* REQUIRED ACTION *
Only one stretch of the data below is wanted: the lines starting at the one with "The next variation" and ending at the one with "began to regret that he came.", both included, given again exactly.

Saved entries
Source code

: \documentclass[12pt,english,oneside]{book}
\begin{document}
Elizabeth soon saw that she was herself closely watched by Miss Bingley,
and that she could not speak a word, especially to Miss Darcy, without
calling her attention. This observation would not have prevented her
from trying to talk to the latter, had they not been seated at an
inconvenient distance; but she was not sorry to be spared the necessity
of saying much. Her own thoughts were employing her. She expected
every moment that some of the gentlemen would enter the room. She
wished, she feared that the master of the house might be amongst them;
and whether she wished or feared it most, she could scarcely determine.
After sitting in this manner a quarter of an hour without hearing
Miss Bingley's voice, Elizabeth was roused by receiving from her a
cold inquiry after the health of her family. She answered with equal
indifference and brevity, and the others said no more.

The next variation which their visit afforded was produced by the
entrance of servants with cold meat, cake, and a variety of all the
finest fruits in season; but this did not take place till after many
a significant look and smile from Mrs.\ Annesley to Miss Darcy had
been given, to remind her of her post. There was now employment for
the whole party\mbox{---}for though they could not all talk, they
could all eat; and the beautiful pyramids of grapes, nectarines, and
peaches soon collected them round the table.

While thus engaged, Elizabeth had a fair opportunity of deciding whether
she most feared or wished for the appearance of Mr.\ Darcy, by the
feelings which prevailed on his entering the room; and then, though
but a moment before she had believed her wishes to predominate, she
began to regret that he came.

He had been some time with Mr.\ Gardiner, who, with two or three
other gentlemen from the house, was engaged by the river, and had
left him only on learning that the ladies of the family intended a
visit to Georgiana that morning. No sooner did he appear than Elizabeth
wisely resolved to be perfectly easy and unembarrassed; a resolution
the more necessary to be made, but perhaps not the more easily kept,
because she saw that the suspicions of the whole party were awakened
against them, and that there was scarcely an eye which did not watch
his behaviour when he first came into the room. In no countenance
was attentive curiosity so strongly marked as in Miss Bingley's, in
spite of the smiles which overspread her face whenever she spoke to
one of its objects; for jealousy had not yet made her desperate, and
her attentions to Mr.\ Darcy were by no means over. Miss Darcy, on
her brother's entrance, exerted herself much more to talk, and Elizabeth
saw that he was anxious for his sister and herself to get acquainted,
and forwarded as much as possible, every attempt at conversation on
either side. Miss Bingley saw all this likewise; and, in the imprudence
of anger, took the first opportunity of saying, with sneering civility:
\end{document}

* ANSWER FOR THIS EXERCISE *
The next variation which their visit afforded was produced by the
entrance of servants with cold meat, cake, and a variety of all the
finest fruits in season; but this did not take place till after many
a significant look and smile from Mrs.\ Annesley to Miss Darcy had
been given, to remind her of her post. There was now employment for
the whole party\mbox{---}for though they could not all talk, they
could all eat; and the beautiful pyramids of grapes, nectarines, and
peaches soon collected them round the table.

While thus engaged, Elizabeth had a fair opportunity of deciding whether
she most feared or wished for the appearance of Mr.\ Darcy, by the
feelings which prevailed on his entering the room; and then, though
but a moment before she had believed her wishes to predominate, she
began to regret that he came.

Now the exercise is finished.